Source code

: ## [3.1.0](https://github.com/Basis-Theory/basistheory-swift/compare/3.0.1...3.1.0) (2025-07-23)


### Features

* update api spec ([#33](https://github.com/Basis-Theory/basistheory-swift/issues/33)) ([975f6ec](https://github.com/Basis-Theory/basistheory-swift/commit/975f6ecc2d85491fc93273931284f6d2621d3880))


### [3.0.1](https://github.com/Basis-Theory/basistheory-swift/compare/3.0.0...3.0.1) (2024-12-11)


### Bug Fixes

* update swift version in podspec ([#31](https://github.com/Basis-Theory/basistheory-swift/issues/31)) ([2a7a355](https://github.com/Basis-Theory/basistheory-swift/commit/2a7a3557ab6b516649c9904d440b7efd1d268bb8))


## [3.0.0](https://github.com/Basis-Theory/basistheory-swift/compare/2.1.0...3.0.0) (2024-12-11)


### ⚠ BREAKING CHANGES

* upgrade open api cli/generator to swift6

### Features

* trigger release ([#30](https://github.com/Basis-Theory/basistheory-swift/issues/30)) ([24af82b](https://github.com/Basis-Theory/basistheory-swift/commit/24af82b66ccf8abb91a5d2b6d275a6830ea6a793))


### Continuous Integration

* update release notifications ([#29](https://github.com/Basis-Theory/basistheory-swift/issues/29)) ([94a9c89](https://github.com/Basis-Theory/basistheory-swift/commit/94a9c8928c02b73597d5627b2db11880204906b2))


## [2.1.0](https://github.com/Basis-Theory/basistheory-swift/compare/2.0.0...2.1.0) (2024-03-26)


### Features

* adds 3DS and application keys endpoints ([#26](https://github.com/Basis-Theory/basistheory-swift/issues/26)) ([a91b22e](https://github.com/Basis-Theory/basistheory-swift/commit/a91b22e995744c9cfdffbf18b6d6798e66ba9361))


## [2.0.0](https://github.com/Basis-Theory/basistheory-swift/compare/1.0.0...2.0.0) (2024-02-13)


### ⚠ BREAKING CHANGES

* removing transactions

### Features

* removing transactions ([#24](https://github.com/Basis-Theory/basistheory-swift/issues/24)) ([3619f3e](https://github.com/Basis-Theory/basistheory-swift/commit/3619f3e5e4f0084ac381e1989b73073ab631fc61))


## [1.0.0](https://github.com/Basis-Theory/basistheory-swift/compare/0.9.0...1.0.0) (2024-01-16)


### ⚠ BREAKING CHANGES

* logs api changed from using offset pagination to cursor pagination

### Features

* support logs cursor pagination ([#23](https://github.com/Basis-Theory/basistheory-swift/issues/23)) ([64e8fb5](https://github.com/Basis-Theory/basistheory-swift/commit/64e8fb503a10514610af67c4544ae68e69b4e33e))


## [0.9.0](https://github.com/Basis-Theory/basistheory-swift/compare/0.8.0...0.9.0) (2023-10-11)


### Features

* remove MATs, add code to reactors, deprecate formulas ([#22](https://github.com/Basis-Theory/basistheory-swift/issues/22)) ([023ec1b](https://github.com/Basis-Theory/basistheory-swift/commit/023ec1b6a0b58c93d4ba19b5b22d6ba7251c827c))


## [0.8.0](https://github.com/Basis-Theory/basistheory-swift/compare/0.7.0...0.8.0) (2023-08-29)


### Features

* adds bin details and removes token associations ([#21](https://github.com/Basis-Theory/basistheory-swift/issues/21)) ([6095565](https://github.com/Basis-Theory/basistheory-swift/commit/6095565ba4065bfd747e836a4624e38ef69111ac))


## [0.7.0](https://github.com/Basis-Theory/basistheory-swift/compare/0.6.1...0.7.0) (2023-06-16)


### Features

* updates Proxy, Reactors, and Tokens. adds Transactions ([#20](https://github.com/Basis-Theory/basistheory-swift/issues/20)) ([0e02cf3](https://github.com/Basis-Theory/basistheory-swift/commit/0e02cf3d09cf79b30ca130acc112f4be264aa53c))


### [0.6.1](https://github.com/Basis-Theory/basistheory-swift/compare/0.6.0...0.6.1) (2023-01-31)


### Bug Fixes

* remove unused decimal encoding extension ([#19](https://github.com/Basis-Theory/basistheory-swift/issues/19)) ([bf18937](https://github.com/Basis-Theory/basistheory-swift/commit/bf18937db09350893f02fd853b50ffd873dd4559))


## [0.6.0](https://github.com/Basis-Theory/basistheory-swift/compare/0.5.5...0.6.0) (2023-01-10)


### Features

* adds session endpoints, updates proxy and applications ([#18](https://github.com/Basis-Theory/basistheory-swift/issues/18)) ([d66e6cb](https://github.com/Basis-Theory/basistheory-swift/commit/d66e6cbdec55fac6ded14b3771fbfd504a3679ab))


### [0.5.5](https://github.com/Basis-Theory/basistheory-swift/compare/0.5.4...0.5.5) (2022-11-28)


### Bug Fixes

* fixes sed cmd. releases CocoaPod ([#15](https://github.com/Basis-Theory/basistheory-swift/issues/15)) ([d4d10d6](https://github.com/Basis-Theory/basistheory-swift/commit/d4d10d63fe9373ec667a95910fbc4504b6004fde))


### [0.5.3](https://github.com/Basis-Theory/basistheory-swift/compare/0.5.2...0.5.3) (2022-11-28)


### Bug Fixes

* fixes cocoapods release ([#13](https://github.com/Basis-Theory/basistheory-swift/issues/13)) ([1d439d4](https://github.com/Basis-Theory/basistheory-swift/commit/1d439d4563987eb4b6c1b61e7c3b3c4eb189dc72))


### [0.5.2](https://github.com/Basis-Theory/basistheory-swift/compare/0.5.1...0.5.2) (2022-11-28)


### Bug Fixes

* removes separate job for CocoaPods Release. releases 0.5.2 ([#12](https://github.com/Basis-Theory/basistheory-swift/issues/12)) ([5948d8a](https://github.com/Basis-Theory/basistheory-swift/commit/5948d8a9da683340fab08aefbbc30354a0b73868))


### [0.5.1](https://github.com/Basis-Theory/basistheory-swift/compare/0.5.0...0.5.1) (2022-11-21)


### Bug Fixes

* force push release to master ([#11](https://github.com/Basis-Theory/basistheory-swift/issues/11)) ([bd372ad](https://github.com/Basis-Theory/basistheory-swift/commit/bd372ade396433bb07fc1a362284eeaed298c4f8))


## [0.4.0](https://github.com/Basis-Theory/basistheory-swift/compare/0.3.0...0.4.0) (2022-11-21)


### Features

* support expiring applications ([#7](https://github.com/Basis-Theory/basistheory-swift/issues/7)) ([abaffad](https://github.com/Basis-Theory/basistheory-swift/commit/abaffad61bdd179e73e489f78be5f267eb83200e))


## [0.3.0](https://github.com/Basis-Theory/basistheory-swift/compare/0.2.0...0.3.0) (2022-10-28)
------
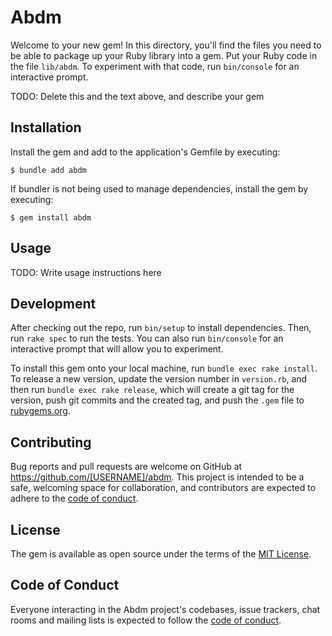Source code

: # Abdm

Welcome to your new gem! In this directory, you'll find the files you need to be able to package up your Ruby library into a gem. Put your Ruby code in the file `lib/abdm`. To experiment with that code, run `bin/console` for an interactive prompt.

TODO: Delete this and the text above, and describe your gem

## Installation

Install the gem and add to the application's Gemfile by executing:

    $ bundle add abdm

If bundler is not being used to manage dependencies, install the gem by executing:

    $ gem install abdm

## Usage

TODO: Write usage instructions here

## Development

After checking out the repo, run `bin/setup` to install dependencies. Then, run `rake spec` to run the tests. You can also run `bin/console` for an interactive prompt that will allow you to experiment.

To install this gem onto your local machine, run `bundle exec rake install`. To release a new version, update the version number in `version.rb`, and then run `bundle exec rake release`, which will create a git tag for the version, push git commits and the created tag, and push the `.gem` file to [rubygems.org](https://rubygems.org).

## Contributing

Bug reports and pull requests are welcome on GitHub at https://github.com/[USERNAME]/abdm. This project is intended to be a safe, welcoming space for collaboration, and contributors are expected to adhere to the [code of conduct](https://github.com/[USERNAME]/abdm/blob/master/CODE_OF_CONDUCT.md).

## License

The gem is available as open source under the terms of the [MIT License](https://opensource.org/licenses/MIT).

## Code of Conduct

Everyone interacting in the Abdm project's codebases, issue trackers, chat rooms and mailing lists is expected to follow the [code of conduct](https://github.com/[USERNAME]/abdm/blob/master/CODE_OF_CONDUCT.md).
------
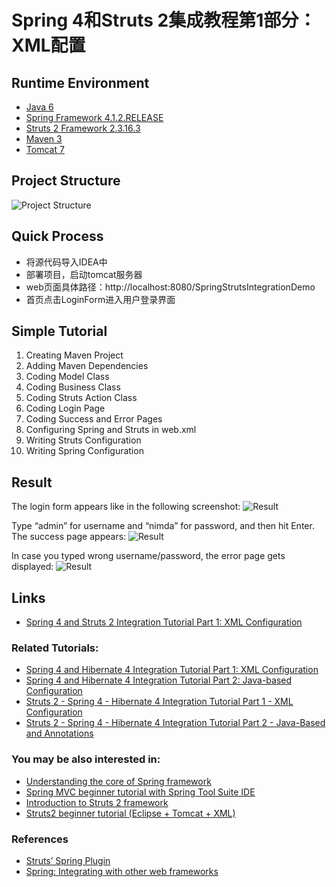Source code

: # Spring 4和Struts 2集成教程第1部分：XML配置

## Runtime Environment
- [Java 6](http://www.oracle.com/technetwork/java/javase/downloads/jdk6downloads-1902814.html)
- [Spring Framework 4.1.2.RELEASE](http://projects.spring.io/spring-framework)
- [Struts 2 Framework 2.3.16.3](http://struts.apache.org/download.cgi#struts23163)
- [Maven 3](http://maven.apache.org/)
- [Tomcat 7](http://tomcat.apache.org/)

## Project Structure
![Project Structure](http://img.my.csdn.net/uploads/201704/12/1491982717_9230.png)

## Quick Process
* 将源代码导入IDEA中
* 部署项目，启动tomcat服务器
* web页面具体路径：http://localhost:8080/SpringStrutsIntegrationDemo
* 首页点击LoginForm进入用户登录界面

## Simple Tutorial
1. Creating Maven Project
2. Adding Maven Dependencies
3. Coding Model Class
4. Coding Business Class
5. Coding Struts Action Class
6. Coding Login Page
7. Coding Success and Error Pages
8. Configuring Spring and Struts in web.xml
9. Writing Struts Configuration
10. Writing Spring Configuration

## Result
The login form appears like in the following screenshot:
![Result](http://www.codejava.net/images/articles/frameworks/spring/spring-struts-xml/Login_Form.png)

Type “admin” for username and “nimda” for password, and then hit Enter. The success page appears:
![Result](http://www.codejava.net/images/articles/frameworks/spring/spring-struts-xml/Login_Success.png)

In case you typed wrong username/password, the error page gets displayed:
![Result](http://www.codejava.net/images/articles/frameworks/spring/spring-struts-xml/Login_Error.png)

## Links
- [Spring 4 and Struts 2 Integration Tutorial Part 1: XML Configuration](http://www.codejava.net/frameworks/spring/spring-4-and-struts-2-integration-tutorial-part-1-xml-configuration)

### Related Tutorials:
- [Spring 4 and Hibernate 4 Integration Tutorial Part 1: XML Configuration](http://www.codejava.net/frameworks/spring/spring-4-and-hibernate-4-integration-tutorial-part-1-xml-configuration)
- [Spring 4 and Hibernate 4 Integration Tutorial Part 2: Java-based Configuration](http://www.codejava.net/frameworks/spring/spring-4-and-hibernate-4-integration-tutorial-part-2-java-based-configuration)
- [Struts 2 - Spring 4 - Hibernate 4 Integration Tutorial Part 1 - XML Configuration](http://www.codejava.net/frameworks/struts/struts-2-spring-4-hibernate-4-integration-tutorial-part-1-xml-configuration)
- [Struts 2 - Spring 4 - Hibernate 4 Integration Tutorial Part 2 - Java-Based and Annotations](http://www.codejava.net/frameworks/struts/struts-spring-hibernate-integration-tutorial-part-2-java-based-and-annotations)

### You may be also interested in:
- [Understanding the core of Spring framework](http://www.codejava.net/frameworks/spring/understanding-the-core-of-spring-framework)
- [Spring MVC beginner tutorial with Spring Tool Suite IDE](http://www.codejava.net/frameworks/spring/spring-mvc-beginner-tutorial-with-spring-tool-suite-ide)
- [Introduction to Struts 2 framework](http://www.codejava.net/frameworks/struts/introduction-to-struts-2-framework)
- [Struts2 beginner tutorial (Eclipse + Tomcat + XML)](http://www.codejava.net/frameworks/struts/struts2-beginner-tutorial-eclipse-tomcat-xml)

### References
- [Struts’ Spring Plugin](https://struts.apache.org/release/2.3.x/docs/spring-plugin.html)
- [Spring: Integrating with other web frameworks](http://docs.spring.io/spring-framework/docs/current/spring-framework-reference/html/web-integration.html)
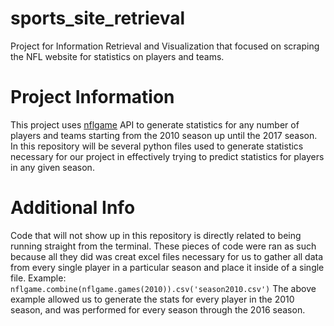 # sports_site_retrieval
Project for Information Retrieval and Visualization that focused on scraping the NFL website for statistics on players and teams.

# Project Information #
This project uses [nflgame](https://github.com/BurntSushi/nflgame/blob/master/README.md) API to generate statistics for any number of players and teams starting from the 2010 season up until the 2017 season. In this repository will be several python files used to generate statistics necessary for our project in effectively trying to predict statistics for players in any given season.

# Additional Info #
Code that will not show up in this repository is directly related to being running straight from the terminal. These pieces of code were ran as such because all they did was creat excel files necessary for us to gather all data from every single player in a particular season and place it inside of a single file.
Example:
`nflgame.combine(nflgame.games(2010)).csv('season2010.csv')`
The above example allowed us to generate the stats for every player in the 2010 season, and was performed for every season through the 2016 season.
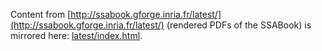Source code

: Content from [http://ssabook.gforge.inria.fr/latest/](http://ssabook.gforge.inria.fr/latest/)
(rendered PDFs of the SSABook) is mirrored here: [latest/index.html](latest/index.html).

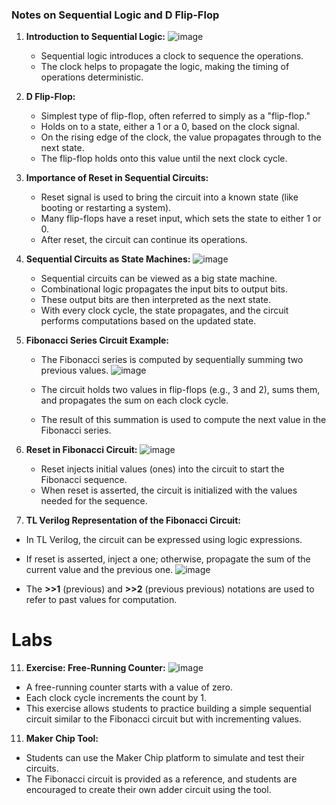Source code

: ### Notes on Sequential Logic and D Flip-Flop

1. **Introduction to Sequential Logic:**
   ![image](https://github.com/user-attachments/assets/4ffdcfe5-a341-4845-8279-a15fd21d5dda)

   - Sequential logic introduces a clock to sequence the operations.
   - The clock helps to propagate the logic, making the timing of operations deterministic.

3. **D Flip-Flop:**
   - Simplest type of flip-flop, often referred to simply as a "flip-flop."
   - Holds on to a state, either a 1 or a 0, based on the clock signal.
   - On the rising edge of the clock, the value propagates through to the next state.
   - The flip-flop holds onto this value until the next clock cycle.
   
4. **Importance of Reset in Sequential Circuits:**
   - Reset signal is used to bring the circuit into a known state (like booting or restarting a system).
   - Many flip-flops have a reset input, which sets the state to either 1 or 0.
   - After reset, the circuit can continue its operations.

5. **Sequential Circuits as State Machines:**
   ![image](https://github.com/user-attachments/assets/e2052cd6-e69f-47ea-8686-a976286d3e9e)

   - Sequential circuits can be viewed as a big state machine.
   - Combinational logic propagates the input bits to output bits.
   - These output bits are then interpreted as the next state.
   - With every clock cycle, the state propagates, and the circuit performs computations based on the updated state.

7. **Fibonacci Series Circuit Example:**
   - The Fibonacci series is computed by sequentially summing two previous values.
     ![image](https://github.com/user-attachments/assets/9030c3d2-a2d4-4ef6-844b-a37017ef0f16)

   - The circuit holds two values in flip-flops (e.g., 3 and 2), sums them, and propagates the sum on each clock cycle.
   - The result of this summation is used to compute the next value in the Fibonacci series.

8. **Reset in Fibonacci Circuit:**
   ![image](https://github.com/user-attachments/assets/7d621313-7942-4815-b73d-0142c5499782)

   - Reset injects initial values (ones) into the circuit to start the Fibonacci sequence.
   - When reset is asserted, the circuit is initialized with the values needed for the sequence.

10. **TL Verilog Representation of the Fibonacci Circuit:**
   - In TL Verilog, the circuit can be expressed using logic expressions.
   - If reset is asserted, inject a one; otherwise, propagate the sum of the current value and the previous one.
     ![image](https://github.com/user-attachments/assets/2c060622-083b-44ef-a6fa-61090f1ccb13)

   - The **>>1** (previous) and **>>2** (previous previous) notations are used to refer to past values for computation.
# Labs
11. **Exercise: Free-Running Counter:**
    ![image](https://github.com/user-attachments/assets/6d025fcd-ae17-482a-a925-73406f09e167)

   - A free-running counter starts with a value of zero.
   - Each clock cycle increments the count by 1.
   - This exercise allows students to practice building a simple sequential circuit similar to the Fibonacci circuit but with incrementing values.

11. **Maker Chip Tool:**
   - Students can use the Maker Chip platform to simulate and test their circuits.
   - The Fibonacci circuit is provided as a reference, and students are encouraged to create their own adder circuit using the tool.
------
◆ **Instructions to follow**: Only lines that include "applications" belong in the answer; return them from the entries above.

◆ **Solution to the exercise**:
* adds session endpoints, updates proxy and applications ([#18](https://github.com/Basis-Theory/basistheory-swift/issues/18)) ([d66e6cb](https://github.com/Basis-Theory/basistheory-swift/commit/d66e6cbdec55fac6ded14b3771fbfd504a3679ab))
* support expiring applications ([#7](https://github.com/Basis-Theory/basistheory-swift/issues/7)) ([abaffad](https://github.com/Basis-Theory/basistheory-swift/commit/abaffad61bdd179e73e489f78be5f267eb83200e))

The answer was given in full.